Coach Bieser is married to the former Diahann Lynn Dunlap. The couple has four children, Cole (18), Whitley (15), Briley (11), and Carley (3).

Tuesday, November 17, 2009


Danville Dans alumni Chris Coghlan has been named National League Baseball Rookie of the Year. The following article appears on this morning.

By Alden Gonzalez /

It's been more than eight years since that fateful summer of 2001, when Chris Coghlan's father was killed just days before the Marlins infielder-turned-outfielder's 16th birthday.

On Monday afternoon, when he was named the winner of the Jackie Robinson Rookie of the Year Award for the National League, Coghlan couldn't help but think of his dad, Tim Coghlan, and how he must be beaming with pride about his son right now.
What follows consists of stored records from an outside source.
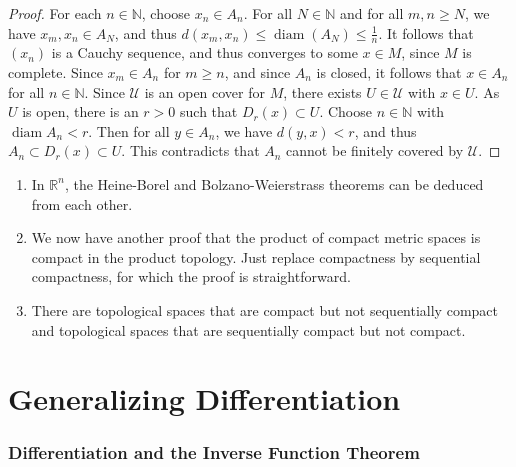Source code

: \documentclass[a4paper]{article}
\begin{document}
\begin{proof}
For each $n \in \mathbb{N}$, choose $x_{n} \in A_{n}$. For all $N \in \mathbb{N}$ and for all $m, n \geqslant N$, we have $x_{m}, x_{n} \in A_{N}$, and thus $d\left(x_{m}, x_{n}\right) \leqslant \operatorname{diam}\left(A_{N}\right)\le\frac{1}{n}$. It follows that $\left(x_{n}\right)$ is a Cauchy sequence, and thus converges to some $x \in M$, since $M$ is complete. Since $x_{m} \in A_{n}$ for $m \geqslant n$, and since $A_{n}$ is closed, it follows that $x \in A_{n}$ for all $n \in \mathbb{N}$. Since $\mathcal{U}$ is an open cover for $M$, there exists $U \in \mathcal{U}$ with $x \in U$. As $U$ is open, there is an $r>0$ such that $D_{r}(x) \subset U$. Choose $n \in \mathbb{N}$ with $\operatorname{diam} A_{n}<r$. Then for all $y \in A_{n}$, we have $d(y, x)<r$, and thus $A_{n} \subset D_{r}(x) \subset U$. This contradicts that $A_{n}$ cannot be finitely covered by $\mathcal{U}$.
\end{proof}

\begin{remark}
    \begin{enumerate}
        \item In $\mathbb{R}^{n}$, the Heine-Borel and Bolzano-Weierstrass theorems can be deduced from each other.
      
        \item We now have another proof that the product of compact metric spaces is compact in the product topology. Just replace compactness by sequential compactness, for which the proof is straightforward.
      
        \item There are topological spaces that are compact but not sequentially compact and topological spaces that are sequentially compact but not compact.
      
      \end{enumerate}
\end{remark}

\clearpage
\part{Generalizing Differentiation}

\section{Differentiation and the Inverse Function Theorem}
\end{document}
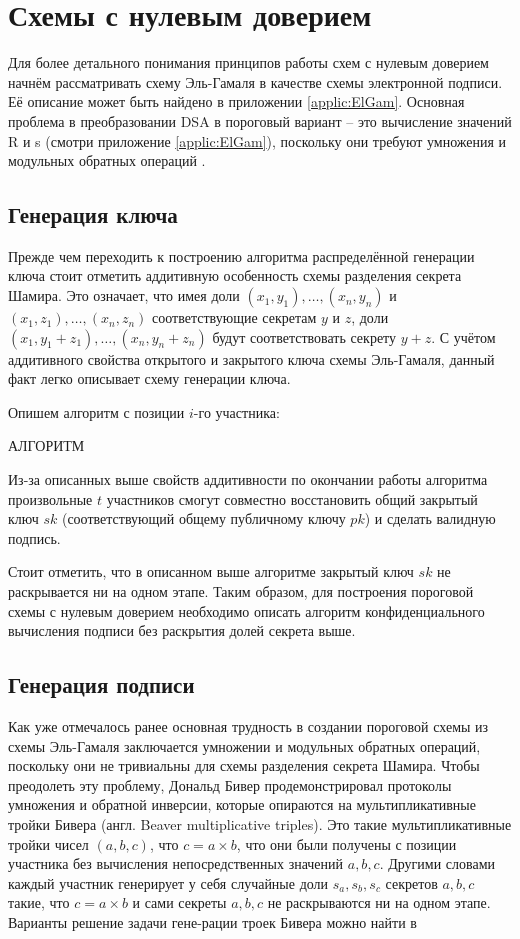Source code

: \documentclass[a4paper,12pt]{article}
\theoremstyle{definition}
\begin{document}
	
	\section{Схемы с нулевым доверием}
	
	Для более детального понимания принципов работы схем с нулевым доверием начнём рассматривать схему Эль-Гамаля в качестве схемы электронной подписи. Её описание может быть найдено в приложении \ref{applic:ElGam}. Основная проблема в преобразовании DSA в пороговый вариант – это вычисление значений R и s (смотри приложение \ref{applic:ElGam}), поскольку они требуют умножения и модульных обратных операций \cite{paper3}.
	
		\subsection{Генерация ключа}
		
		Прежде чем переходить к построению алгоритма распределённой генерации ключа стоит отметить аддитивную особенность схемы разделения секрета Шамира. Это означает, что имея доли $(x_1, y_1), \dots,  (x_n, y_n)$ и $(x_1, z_1), \dots,  (x_n, z_n)$ соответствующие секретам $y$ и $z$, доли $(x_1, y_1+z_1), \dots,  (x_n, y_n+z_n)$ будут соответствовать секрету $y+z$. С учётом аддитивного свойства открытого и закрытого ключа схемы Эль-Гамаля, данный факт легко описывает схему генерации ключа.
		
		Опишем алгоритм с позиции $i$-го участника:
		
		АЛГОРИТМ
		
		Из-за описанных выше свойств аддитивности по окончании работы алгоритма произвольные $t$ участников смогут совместно восстановить общий закрытый ключ $sk$ (соответствующий общему публичному ключу $pk$) и сделать валидную подпись. 
		
		Стоит отметить, что в описанном выше алгоритме закрытый ключ $sk$ не раскрывается ни на одном этапе. Таким образом, для построения пороговой схемы с нулевым доверием необходимо описать алгоритм конфиденциального вычисления подписи без раскрытия долей секрета выше.
		
		
		\subsection{Генерация подписи}
		
		Как уже отмечалось ранее основная трудность в создании пороговой схемы из схемы Эль-Гамаля заключается умножении и модульных обратных операций, поскольку они не тривиальны для схемы разделения секрета Шамира. Чтобы преодолеть эту проблему, Дональд Бивер продемонстрировал \cite{paper4} \cite{paper5} протоколы умножения и обратной инверсии, которые опираются на мультипликативные тройки Бивера (англ. Beaver multiplicative triples). Это такие мультипликативные тройки чисел $(a, b, c)$, что $c=a\times b$, что они были получены с позиции участника без вычисления непосредственных значений $a, b, c$. Другими словами каждый участник генерирует у себя случайные доли $s_a, s_b, s_c$ секретов $a, b, c$ такие, что $c=a\times b$ и сами секреты $a, b, c$ не раскрываются ни на одном этапе. Варианты решение задачи гене-рации троек Бивера можно найти в \cite{paper6}
		
\end{document}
"I know my dad is watching from heaven with a smile on his face," Coghlan said. "It makes me smile outside and inside, because he was the one who instilled the work ethic in me and taught me the game."

A lot of tears were shed when Coghlan suddenly lost his father in a fatal car accident. But there were plenty of smiles to go around on this day.

This was the day Coghlan's astonishing adjustments to a new fielding position and spot in the lineup received its due diligence, the day everything he's been taught about baseball throughout his entire young life -- lessons from coaches, teammates and, of course, his dad -- came to fruition.

With Monday's announcement by the Baseball Writers' Association of America, Coghlan -- the Marlins' prized prospect from Tarpon Springs, Fla. -- joined American League winner Andrew Bailey of the Athletics, other Marlins honorees in Dontrelle Willis (2003) and Hanley Ramirez ('06), and former ROY winners like Ryan Howard, Derek Jeter, Albert Pujols and Ichiro Suzuki.

Time will tell whether this award vaults him onto a career path as successful as those of Howard, Jeter, Pujols and Suzuki. But Coghlan isn't one to get ahead of himself.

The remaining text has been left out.